Using GOTPCREL relocations for personality and typeinfo eh_frame references?

eh_frame sections emitted by Clang use an indirect encoding for the personality pointer and typeinfo references (to avoid text relocations). I noticed a few potential issues with these references; see Compiler Explorer for an example:

  • The typeinfo pointers (.L_ZTIi.DW.stub in my example) are emitted directly under the .data section. As far as I understand, this means they won’t be deduplicated across compile units. I don’t think they need to be writable either.
  • The personality pointer (DW.ref.__gxx_personality_v0) is emitted in its own COMDAT section, so it’ll be deduplicated, but it’s still being emitted in the writable .data section.
  • On aarch64, the indirect references to these pointers are encoded as sdata8, because code and data can be up to 4 GB away even in the small code model.

Locally, I’ve experimented with using GOTPCREL relocations for the personality and typeinfo references inside eh_frame, instead of creating our own stubs. For AArch64, the GOTPCREL relocation type was defined in [aaelf64] Define GOT-Relative data relocation by PiJoules · Pull Request #223 · ARM-software/abi-aa · GitHub (to support the relative vtables work); x86-64 and RISC-V also support an equivalent relocation type, and I believe R_ARM_GOT_PREL serves the same purpose for 32-bit ARM. In all cases, the relocation causes a GOT entry to be created for the referenced symbol, and the relocated place is filled in with the 32-bit offset to the GOT entry, which is compatible with the DW_EH_PE_indirect encoding being used. I believe this solves all my issues:

  • We remove all duplication by having a single GOT entry.
  • The GOT is read-only after relocation, which removes a writable indirect pointer.
  • We can switch aarch64 to sdata4, since the offset to the GOT entry is 32-bit. I’m not actually 100% sure about this; the AArch64 SysV ABI says that the “definition of the text segment” (which is limited to 2 GiB in all code models) “includes the shareable PLT, code and read-only data sections”. The GOT is only read-only after relocations are applied, so I’m not completely sure it counts, but the GOTPCREL relocation relies on this, so I assume it’s okay.

I’ve successfully prototyped this for our Android arm64 applications. I’ve observed no runtime issues, and we reduce both binary size and the number of dynamic relocations (which is important for startup time). My prototype-quality patch can be seen here; it’s limited to aarch64 under an option to ease testing, but in theory it should apply to any architecture which supports a GOTPCREL-like relocation.

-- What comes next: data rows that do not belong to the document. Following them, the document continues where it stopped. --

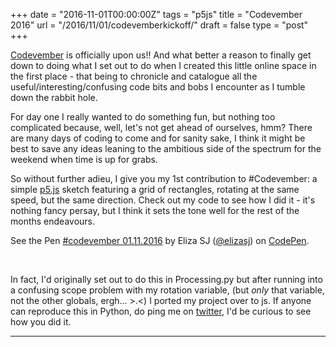 +++
date = "2016-11-01T00:00:00Z"
tags = "p5js"
title = "Codevember 2016"
url = "/2016/11/01/codevemberkickoff/"
draft = false
type = "post"
+++

[Codevember](http://codevember.xyz/) is officially upon us!! And what better a reason to finally get down to doing what I set out to do when I created this little online space in the first place - that being to chronicle and catalogue all the useful/interesting/confusing code bits and bobs I encounter as I tumble down the rabbit hole.

For day one I really wanted to do something fun, but nothing too complicated because, well, let's not get ahead of ourselves, hmm? There are many days of coding to come and for sanity sake, I think it might be best to save any ideas leaning to the ambitious side of the spectrum for the weekend when time is up for grabs.

So without further adieu, I give you my 1st contribution to #Codevember: a simple [p5.js](http://p5js.org/) sketch featuring a grid of rectangles, rotating at the same speed, but the same direction. Check out my code to see how I did it - it's nothing fancy persay, but I think it sets the tone well for the rest of the months endeavours.
&nbsp;
&nbsp;


<p data-height="425" data-theme-id="light" data-slug-hash="EgqMyB" data-default-tab="js" data-user="elizasj" data-embed-version="2" data-pen-title="#codevember 01.11.2016" class="codepen">See the Pen <a href="http://codepen.io/elizasj/pen/EgqMyB/">#codevember 01.11.2016</a> by Eliza SJ (<a href="http://codepen.io/elizasj">@elizasj</a>) on <a href="http://codepen.io">CodePen</a>.</p>
<script src="https://production-assets.codepen.io/assets/embed/ei.js"></script>
&nbsp;

In fact, I'd originally set out to do this in Processing.py but after running into a confusing scope problem with my rotation variable, (but _only_ that variable, not the other globals, ergh... >.<) I ported my project over to js. If anyone can reproduce this in Python, do ping me on [twitter](https://twitter.com/iamelizasj), I'd be curious to see how you did it.

---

Are there any problems with this approach that I’m not considering? If not, are there any objections to adding an option to change Clang’s eh_frame emission to use GOTPCREL relocations? I do believe we’d want to make this optional, because e.g. I don’t believe the bfd linker supports GOTPCREL relocations for aarch64, but we could possibly default to it under certain circumstances (e.g. when targeting Android, where LLD is the only supported linker, or when using relative vtables, which also rely on GOTPCREL relocations being supported).

1 Like

it’s still being emitted in the writable .data section

Presumably it wouldn’t be too hard to change this to .data.rel.ro, which solves the “writable” thing to the extent it can be solved.

Reducing dynamic relocations is nice, though.

I think normally the linker will choose the layout you want? But the code model documentation should be updated.

2 Likes

I think it’s useful to have a mode to replace the GOT-like usage with a GOTPCREL relocation.

DW.ref.__gxx_personality_v0: was picked likely to match GCC generated code. With a different symbol name, when mixing GCC and Clang relocatable files, this can result in duplicates, which isn’t an issue if you use Clang exclusively.

The writable section prevents copy relocations when the referenced symbol is defined in another dynamic shared object (DSO).

1 Like